Immunotherapy with PD-1/PD-L1 as an immune target has brought new eosin for the treatment of gastric cancer. The research finds that the immunosuppression is closely related to immune escape and the over-expression of tumor cells PD-L1, and the tumor cells can be combined with PD-1 on the surface of T cells of immune cells through PD-L1 on the surface of the tumor cells to transmit inhibitory signals, so that the T cells cannot recognize the tumor cells and send attack signals to the tumor cells, and the immune escape of the tumor cells is caused. Based on this theory, it was hypothesized that the appearance of apoptosis, immune clearance or survival, metastatic outcome of Circulating Tumor Cells (CTCs) shed from primary foci into the circulatory system is closely related to PD-L1 expression. The curative effect of PD-1 or PD-L1 immune preparations is related to the immunohistochemical expression level of PD-L1 in tumor tissues, and the expression level of PD-L1 is possibly a biomarker for predicting the curative effect of PD-1 immunotherapy; further studies have shown that high expression of PD-L1 in gastric cancer tissues is positively correlated with tumor invasiveness.
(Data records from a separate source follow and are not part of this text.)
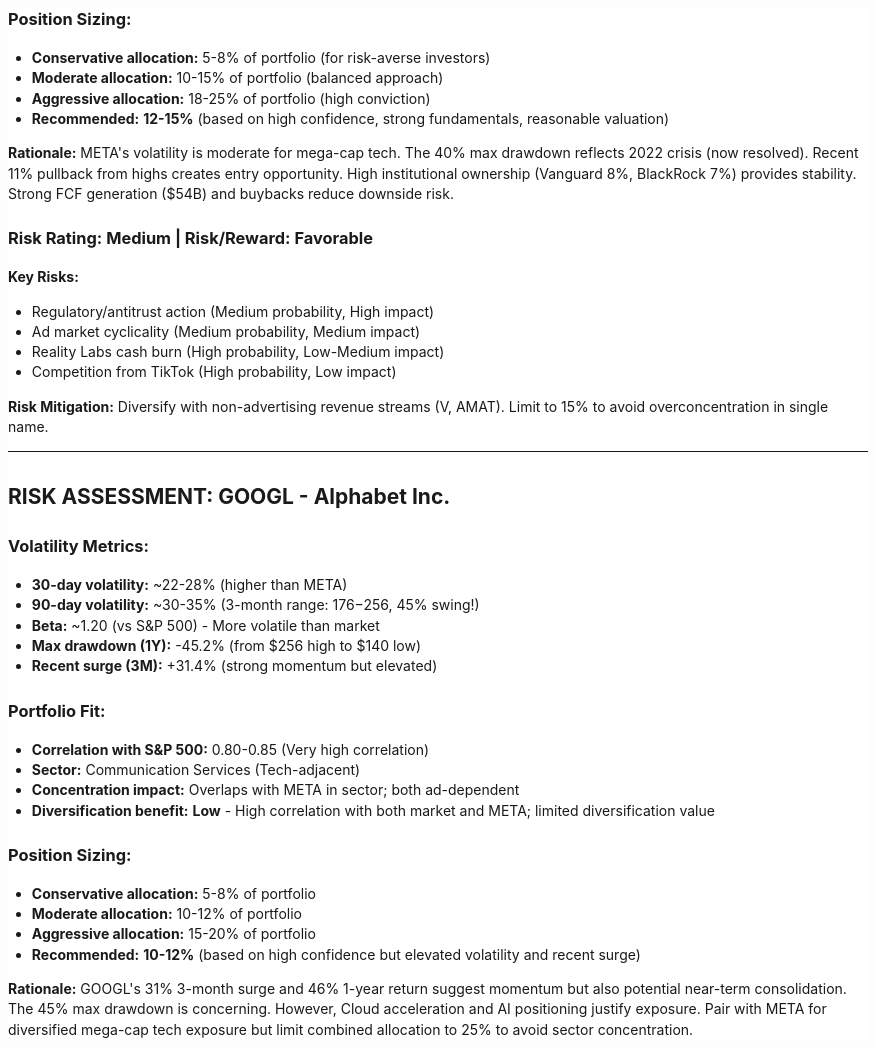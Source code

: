 ### **Position Sizing:**
- **Conservative allocation:** 5-8% of portfolio (for risk-averse investors)
- **Moderate allocation:** 10-15% of portfolio (balanced approach)
- **Aggressive allocation:** 18-25% of portfolio (high conviction)
- **Recommended:** **12-15%** (based on high confidence, strong fundamentals, reasonable valuation)

**Rationale:** META's volatility is moderate for mega-cap tech. The 40% max drawdown reflects 2022 crisis (now resolved). Recent 11% pullback from highs creates entry opportunity. High institutional ownership (Vanguard 8%, BlackRock 7%) provides stability. Strong FCF generation ($54B) and buybacks reduce downside risk.

### **Risk Rating:** **Medium** | **Risk/Reward:** **Favorable**

**Key Risks:**
- Regulatory/antitrust action (Medium probability, High impact)
- Ad market cyclicality (Medium probability, Medium impact)
- Reality Labs cash burn (High probability, Low-Medium impact)
- Competition from TikTok (High probability, Low impact)

**Risk Mitigation:** Diversify with non-advertising revenue streams (V, AMAT). Limit to 15% to avoid overconcentration in single name.

---

## **RISK ASSESSMENT: GOOGL - Alphabet Inc.**

### **Volatility Metrics:**
- **30-day volatility:** ~22-28% (higher than META)
- **90-day volatility:** ~30-35% (3-month range: $176-$256, 45% swing!)
- **Beta:** ~1.20 (vs S&P 500) - More volatile than market
- **Max drawdown (1Y):** -45.2% (from $256 high to $140 low)
- **Recent surge (3M):** +31.4% (strong momentum but elevated)

### **Portfolio Fit:**
- **Correlation with S&P 500:** 0.80-0.85 (Very high correlation)
- **Sector:** Communication Services (Tech-adjacent)
- **Concentration impact:** Overlaps with META in sector; both ad-dependent
- **Diversification benefit:** **Low** - High correlation with both market and META; limited diversification value

### **Position Sizing:**
- **Conservative allocation:** 5-8% of portfolio
- **Moderate allocation:** 10-12% of portfolio
- **Aggressive allocation:** 15-20% of portfolio
- **Recommended:** **10-12%** (based on high confidence but elevated volatility and recent surge)

**Rationale:** GOOGL's 31% 3-month surge and 46% 1-year return suggest momentum but also potential near-term consolidation. The 45% max drawdown is concerning. However, Cloud acceleration and AI positioning justify exposure. Pair with META for diversified mega-cap tech exposure but limit combined allocation to 25% to avoid sector concentration.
According to the research of documents, the current detection methods of different applications of breast cancer, prostate cancer, colorectal cancer and liver cancer have few reports on the expression detection of Circulating Tumor Cells (CTC) PD-L1, but the detection of the circulating tumor cells PD-L1 of the stomach cancer is not reported at home and abroad.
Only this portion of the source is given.